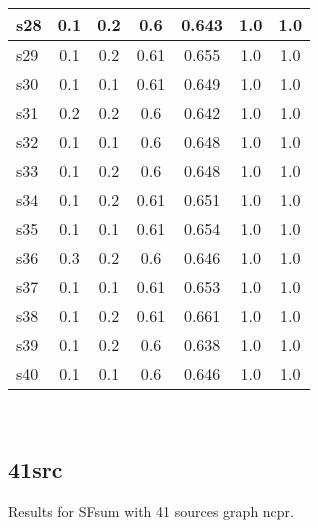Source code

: \documentclass{article}
\begin{document}
\begin{tabular}{|l|c|c|c|c|c|c|}
\hline
s28 &0.1 & 0.2 & 0.6 & 0.643 & 1.0 & 1.0\\
\hline
s29 &0.1 & 0.2 & 0.61 & 0.655 & 1.0 & 1.0\\
\hline
s30 &0.1 & 0.1 & 0.61 & 0.649 & 1.0 & 1.0\\
\hline
s31 &0.2 & 0.2 & 0.6 & 0.642 & 1.0 & 1.0\\
\hline
s32 &0.1 & 0.1 & 0.6 & 0.648 & 1.0 & 1.0\\
\hline
s33 &0.1 & 0.2 & 0.6 & 0.648 & 1.0 & 1.0\\
\hline
s34 &0.1 & 0.2 & 0.61 & 0.651 & 1.0 & 1.0\\
\hline
s35 &0.1 & 0.1 & 0.61 & 0.654 & 1.0 & 1.0\\
\hline
s36 &0.3 & 0.2 & 0.6 & 0.646 & 1.0 & 1.0\\
\hline
s37 &0.1 & 0.1 & 0.61 & 0.653 & 1.0 & 1.0\\
\hline
s38 &0.1 & 0.2 & 0.61 & 0.661 & 1.0 & 1.0\\
\hline
s39 &0.1 & 0.2 & 0.6 & 0.638 & 1.0 & 1.0\\
\hline
s40 &0.1 & 0.1 & 0.6 & 0.646 & 1.0 & 1.0\\
\hline
\end{tabular}\\

\newpage

\subsection{41src}

\noindent Results for SFsum with 41 sources graph ncpr.
\end{document}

□ □ □

Wherever "begin" occurs in the records above, copy the line it sits in.

\begin{document}
\begin{tabular}{|l|c|c|c|c|c|c|}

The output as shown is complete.